Bab 7. Wajah Widia Mengejutkan

"Assalamualaikum, Pak."

"Waalaikumsalam, Widia." Akhirnya wanita yang aku tunggu-tunggu datang juga. Wanita berhijab lebar itu nampak sangat anggun dengan hijab dan gamis berwarna nude. Aroma parfumnya yang lembut langsung tercium saat wanita itu masuk ke rumahku. Setelah mengangguk sopan padaku, Widya langsung melangkah menuju dapur.

Sejak beberapa hari Widia kerja di sini, semua keperluanku selalu beres teratasi. Tak ada lagi baju kusut saat hendak ke kantor. Aku pun hampir tak pernah sarapan di luar lagi.

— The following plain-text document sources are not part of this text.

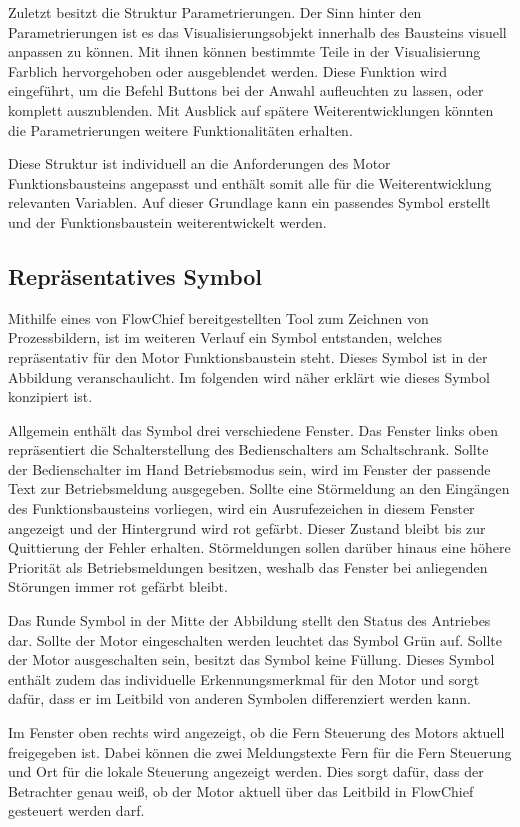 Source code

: Zuletzt besitzt die Struktur Parametrierungen. Der Sinn hinter den Parametrierungen ist es das Visualisierungsobjekt innerhalb des Bausteins visuell anpassen zu können. Mit ihnen können bestimmte Teile in der Visualisierung Farblich hervorgehoben oder ausgeblendet werden. Diese Funktion wird eingeführt, um die Befehl Buttons bei der Anwahl aufleuchten zu lassen, oder komplett auszublenden. Mit Ausblick auf spätere Weiterentwicklungen könnten die Parametrierungen weitere Funktionalitäten erhalten.

Diese Struktur ist individuell an die Anforderungen des Motor Funktionsbausteins angepasst und enthält somit alle für die Weiterentwicklung relevanten Variablen. Auf dieser Grundlage kann ein passendes Symbol erstellt und der Funktionsbaustein weiterentwickelt werden.

\subsection{Repräsentatives Symbol}

Mithilfe eines von FlowChief bereitgestellten Tool zum Zeichnen von Prozessbildern, ist im weiteren Verlauf ein Symbol entstanden, welches repräsentativ für den Motor Funktionsbaustein steht. Dieses Symbol ist in der Abbildung veranschaulicht. Im folgenden wird näher erklärt wie dieses Symbol konzipiert ist.

Allgemein enthält das Symbol drei verschiedene Fenster. Das Fenster links oben repräsentiert die Schalterstellung des Bedienschalters am Schaltschrank. Sollte der Bedienschalter im Hand Betriebsmodus sein, wird im Fenster der passende Text zur Betriebsmeldung ausgegeben. Sollte eine Störmeldung an den Eingängen des Funktionsbausteins vorliegen, wird ein Ausrufezeichen in diesem Fenster angezeigt und der Hintergrund wird rot gefärbt. Dieser Zustand bleibt bis zur Quittierung der Fehler erhalten. Störmeldungen sollen darüber hinaus eine höhere Priorität als Betriebsmeldungen besitzen, weshalb das Fenster bei anliegenden Störungen immer rot gefärbt bleibt.

Das Runde Symbol in der Mitte der Abbildung stellt den Status des Antriebes dar. Sollte der Motor eingeschalten werden leuchtet das Symbol Grün auf. Sollte der Motor ausgeschalten sein, besitzt das Symbol keine Füllung. Dieses Symbol enthält zudem das individuelle Erkennungsmerkmal für den Motor und sorgt dafür, dass er im Leitbild von anderen Symbolen differenziert werden kann.

Im Fenster oben rechts wird angezeigt, ob die Fern Steuerung des Motors aktuell freigegeben ist. Dabei können die zwei Meldungstexte Fern für die Fern Steuerung und Ort für die lokale Steuerung angezeigt werden. Dies sorgt dafür, dass der Betrachter genau weiß, ob der Motor aktuell über das Leitbild in FlowChief gesteuert werden darf.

Justru saat ini Rena yang semakin bermalas-malasan. Setiap hari istriku itu selalu saja bangun siang. Kemudian pergi berbelanja barang-barang yang sama sekali tidak penting. Dia hanya pandai menghambur-hamburkan uang untuk hal-hal yang tidak berguna.

"Widia, saya sarapan agak siang. Pagi ini nggak ke kantor. Saya langsung ke lapangan," ujarku seraya mengikutinya ke dapur.

"Baik, Pak. Mau saya buatkan kopi?"

"Boleh. Tolong antar ke ruang kerja!" sahutku yang kemudian berjalan menuju ruang kerja.

Widia mengangguk. Kemudian langsung membuatkan kopi yang aku minta. Entah kenapa kopi buatannya selalu enak dan pas rasanya.

Pintu ruang kerja yang berada di dekat  ruang tengah sengaja aku buka. Rasanya senang melihat wanita berkacamata itu mondar-mandir di rumahku. Andaikan Ia selalu ada setiap aku butuhkan.

"Ini kopinya, Pak."

"Makasih, Widia," sahutku dengan memberikan sebuah senyuman manis padanya.

Wanita itu tampak tersipu malu. Pasti hatinya berbunga-bunga melihat senyum dari pria tampan ini.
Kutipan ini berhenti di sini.